_Exercise aim:_ Output exactly the lines from the first line of the records below through the line containing "copy the file", both included, leaving out any pictures.

Start of Available records

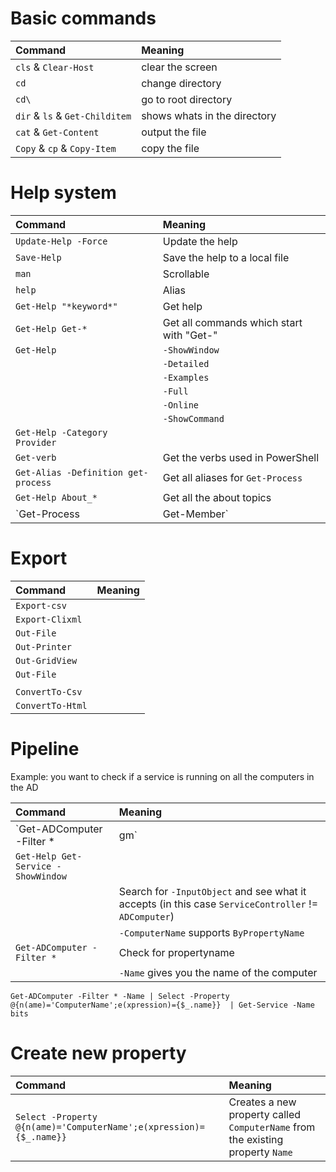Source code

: # Basic commands
| Command							| Meaning
| :---								| :---
| `cls` & `Clear-Host`				| clear the screen
| `cd`								| change directory
| `cd\` 							| go to root directory
| `dir` & `ls` & `Get-Childitem` 	| shows whats in the directory
| `cat` & `Get-Content`				| output the file
| `Copy` & `cp` & `Copy-Item`		| copy the file

# Help system
| Command								| Meaning
| :---									| :---
| `Update-Help -Force`					| Update the help
| `Save-Help`							| Save the help to a local file
| `man`									| Scrollable
| `help`								| Alias
| `Get-Help "*keyword*"` 				| Get help
| `Get-Help Get-*` 						| Get all commands which start with "Get-"
| `Get-Help`							| `-ShowWindow`
| 										| `-Detailed`
|										| `-Examples`
| 										| `-Full`
| 										| `-Online`
| 										| `-ShowCommand`
| `Get-Help -Category Provider`			|
| `Get-verb`							| Get the verbs used in PowerShell
| `Get-Alias -Definition get-process` 	| Get all aliases for `Get-Process`
| `Get-Help About_*`					| Get all the about topics
| `Get-Process | Get-Member`			| Get all the methods, properties,... of the object

# Export

| Command			| Meaning
| :---				| :---
| `Export-csv`		|
| `Export-Clixml`	|
| `Out-File`		|
| `Out-Printer`		|
| `Out-GridView`	|
| `Out-File`		|
|					|
| `ConvertTo-Csv`	|
| `ConvertTo-Html`	|

# Pipeline

Example: you want to check if a service is running on all the computers in the AD <br />

| Command																								| Meaning
| :---																									| :---
| `Get-ADComputer -Filter * 	| gm`																	| Check what object you are working with (in this case `ADComputer`)
| `Get-Help Get-Service -ShowWindow`																	|
| 																										| Search for `-InputObject` and see what it accepts (in this case `ServiceController` != `ADComputer`)
|																										| `-ComputerName` supports `ByPropertyName`
| `Get-ADComputer -Filter *`																			| Check for propertyname
|																										| `-Name` gives you the name of the computer

`Get-ADComputer -Filter * -Name | Select -Property @{n(ame)='ComputerName';e(xpression)={$_.name}} 	| Get-Service -Name bits`<br />

# Create new property

| Command																| Meaning
| :---																	| :---
| `Select -Property @{n(ame)='ComputerName';e(xpression)={$_.name}}`	| Creates a new property called `ComputerName` from the existing property `Name`

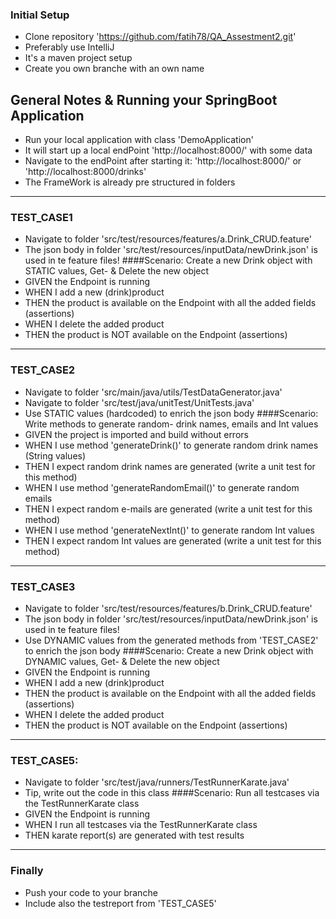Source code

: ### Initial Setup
* Clone repository 'https://github.com/fatih78/QA_Assestment2.git'
* Preferably use IntelliJ
* It's a maven project setup
* Create you own branche with an own name


## General Notes & Running your SpringBoot Application
* Run your local application with class 'DemoApplication'
* It will start up a local endPoint 'http://localhost:8000/' with some data
* Navigate to the endPoint after starting it: 'http://localhost:8000/' or 'http://localhost:8000/drinks'
* The FrameWork is already pre structured in folders

------------------------------------------------------------------------------------------------------------------------
### TEST_CASE1
* Navigate to folder 'src/test/resources/features/a.Drink_CRUD.feature'
* The json body in folder 'src/test/resources/inputData/newDrink.json' is used in te feature files!
####Scenario: Create a new Drink object with STATIC values, Get- & Delete the new object
* GIVEN the Endpoint is running
* WHEN I add a new (drink)product
* THEN the product is available on the Endpoint with all the added fields (assertions)
* WHEN I delete the added product
* THEN the product is NOT available on the Endpoint (assertions)

------------------------------------------------------------------------------------------------------------------------
### TEST_CASE2
* Navigate to folder 'src/main/java/utils/TestDataGenerator.java'
* Navigate to folder 'src/test/java/unitTest/UnitTests.java'
* Use STATIC values (hardcoded) to enrich the json body
####Scenario: Write methods to generate random- drink names, emails and Int values
* GIVEN the project is imported and build without errors
* WHEN I use method 'generateDrink()' to generate random drink names (String values)
* THEN I expect random drink names are generated (write a unit test for this method)
* WHEN I use method 'generateRandomEmail()' to generate random emails
* THEN I expect random e-mails are generated (write a unit test for this method)
* WHEN I use method 'generateNextInt()' to generate random Int values
* THEN I expect random Int values are generated (write a unit test for this method)

------------------------------------------------------------------------------------------------------------------------
### TEST_CASE3
* Navigate to folder 'src/test/resources/features/b.Drink_CRUD.feature'
* The json body in folder 'src/test/resources/inputData/newDrink.json' is used in te feature files!
* Use DYNAMIC values from the generated methods from 'TEST_CASE2' to enrich the json body
####Scenario: Create a new Drink object with DYNAMIC values, Get- & Delete the new object 
* GIVEN the Endpoint is running
* WHEN I add a new (drink)product
* THEN the product is available on the Endpoint with all the added fields (assertions)
* WHEN I delete the added product
* THEN the product is NOT available on the Endpoint (assertions)

------------------------------------------------------------------------------------------------------------------------
### TEST_CASE5:
* Navigate to folder 'src/test/java/runners/TestRunnerKarate.java'
* Tip, write out the code in this class
####Scenario: Run all testcases via the TestRunnerKarate class
* GIVEN the Endpoint is running
* WHEN I run all testcases via the TestRunnerKarate class
* THEN karate report(s) are generated with test results


------------------------------------------------------------------------------------------------------------------------
### Finally
* Push your code to your branche
* Include also the testreport from 'TEST_CASE5'



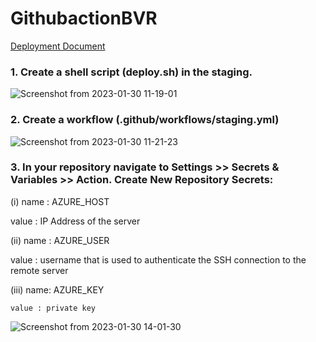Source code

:# GithubactionBVR

[Deployment Document](https://shorthillstech-my.sharepoint.com/:w:/p/preeti/EV4cBTdGEddIoBlTktV-n4kBY7Du_9gyIA77MDDVucA3Qg?e=laFTNu)

### 1. Create a shell script (deploy.sh) in the staging.

![Screenshot from 2023-01-30 11-19-01](https://user-images.githubusercontent.com/115537106/215397420-5ce6f53f-4580-46e4-b913-e28c2114bb1d.png)



### 2. Create a workflow (.github/workflows/staging.yml)
![Screenshot from 2023-01-30 11-21-23](https://user-images.githubusercontent.com/115537106/215397745-8c392b87-b0a0-4493-ab1c-829bcb2bae69.png)

### 3. In your repository navigate to Settings >> Secrets & Variables >> Action. Create New Repository Secrets:

(i) name : AZURE_HOST
   
   value : IP Address of the server
   
(ii) name : AZURE_USER

   value  : username that is used to authenticate the SSH connection to the remote server
   
(iii) name: AZURE_KEY

    value : private key
    
    
![Screenshot from 2023-01-30 14-01-30](https://user-images.githubusercontent.com/115537106/215428151-81b5da74-fcd7-409b-a12a-052cab1961c8.png)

End of Available records

_Answer space:_
Source code

: # Basic commands
| Command							| Meaning
| :---								| :---
| `cls` & `Clear-Host`				| clear the screen
| `cd`								| change directory
| `cd\` 							| go to root directory
| `dir` & `ls` & `Get-Childitem` 	| shows whats in the directory
| `cat` & `Get-Content`				| output the file
| `Copy` & `cp` & `Copy-Item`		| copy the file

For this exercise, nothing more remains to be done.